# Task to carry out
The answer must be every line of the records below that contains the word "file".

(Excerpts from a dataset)

######

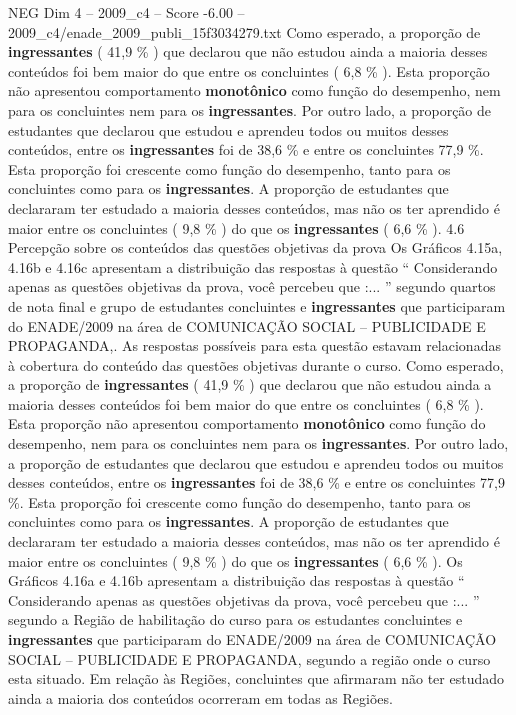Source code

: \begin{textsample}{NEG Dim 4 – 2009\_c4 – Score -6.00 – 2009\_c4/enade\_2009\_publi\_15f3034279.txt}
Como esperado, a proporção de \textbf{ingressantes} ( 41,9 \% ) que declarou que não estudou ainda a maioria desses conteúdos foi bem maior do que entre os concluintes ( 6,8 \% ).
Esta proporção não apresentou comportamento \textbf{monotônico} como função do desempenho, nem para os concluintes nem para os \textbf{ingressantes}.
Por outro lado, a proporção de estudantes que declarou que estudou e aprendeu todos ou muitos desses conteúdos, entre os \textbf{ingressantes} foi de 38,6 \% e entre os concluintes 77,9 \%.
Esta proporção foi crescente como função do desempenho, tanto para os concluintes como para os \textbf{ingressantes}.
A proporção de estudantes que declararam ter estudado a maioria desses conteúdos, mas não os ter aprendido é maior entre os concluintes ( 9,8 \% ) do que os \textbf{ingressantes} ( 6,6 \% ). 4.6 Percepção sobre os conteúdos das questões objetivas da prova Os Gráficos 4.15a, 4.16b e 4.16c apresentam a distribuição das respostas à questão “ Considerando apenas as questões objetivas da prova, você percebeu que :... ” segundo quartos de nota final e grupo de estudantes concluintes e \textbf{ingressantes} que participaram do ENADE/2009 na área de COMUNICAÇÃO SOCIAL – PUBLICIDADE E PROPAGANDA,.
As respostas possíveis para esta questão estavam relacionadas à cobertura do conteúdo das questões objetivas durante o curso.
Como esperado, a proporção de \textbf{ingressantes} ( 41,9 \% ) que declarou que não estudou ainda a maioria desses conteúdos foi bem maior do que entre os concluintes ( 6,8 \% ).
Esta proporção não apresentou comportamento \textbf{monotônico} como função do desempenho, nem para os concluintes nem para os \textbf{ingressantes}.
Por outro lado, a proporção de estudantes que declarou que estudou e aprendeu todos ou muitos desses conteúdos, entre os \textbf{ingressantes} foi de 38,6 \% e entre os concluintes 77,9 \%.
Esta proporção foi crescente como função do desempenho, tanto para os concluintes como para os \textbf{ingressantes}.
A proporção de estudantes que declararam ter estudado a maioria desses conteúdos, mas não os ter aprendido é maior entre os concluintes ( 9,8 \% ) do que os \textbf{ingressantes} ( 6,6 \% ).
Os Gráficos 4.16a e 4.16b apresentam a distribuição das respostas à questão “ Considerando apenas as questões objetivas da prova, você percebeu que :... ” segundo a Região de habilitação do curso para os estudantes concluintes e \textbf{ingressantes} que participaram do ENADE/2009 na área de COMUNICAÇÃO SOCIAL – PUBLICIDADE E PROPAGANDA, segundo a região onde o curso esta situado.
Em relação às Regiões, concluintes que afirmaram não ter estudado ainda a maioria dos conteúdos ocorreram em todas as Regiões.

\end{textsample}
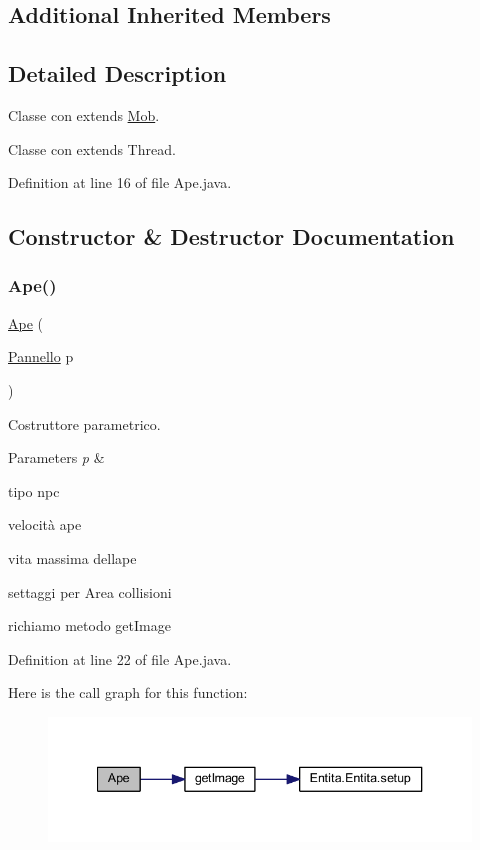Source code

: \subsection*{Additional Inherited Members}


\subsection{Detailed Description}
Classe con extends \hyperlink{class_entita_1_1_mob}{Mob}. 

Classe con extends Thread. 

Definition at line 16 of file Ape.\+java.



\subsection{Constructor \& Destructor Documentation}
\mbox{\label{class_entita_1_1_ape_a5c67298368c58376888777816ca421d4}} 
\subsubsection{\texorpdfstring{Ape()}{Ape()}}
{\footnotesize\ttfamily \hyperlink{class_entita_1_1_ape}{Ape} (\begin{DoxyParamCaption}\item[{\hyperlink{classa_1_1survival_1_1game_1_1_pannello}{Pannello}}]{p }\end{DoxyParamCaption})}



Costruttore parametrico. 


\begin{DoxyParams}{Parameters}
{\em p} & \\
\hline
\end{DoxyParams}
tipo npc

velocità ape

vita massima dell\textquotesingle{}ape

settaggi per Area collisioni

richiamo metodo get\+Image 

Definition at line 22 of file Ape.\+java.

Here is the call graph for this function\+:
\nopagebreak
\begin{figure}[H]
\begin{center}
\leavevmode
\includegraphics[width=340pt]{class_entita_1_1_ape_a5c67298368c58376888777816ca421d4_cgraph}
\end{center}
\end{figure}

######

# Task response
Definition at line 16 of file Ape.\+java.
Definition at line 22 of file Ape.\+java.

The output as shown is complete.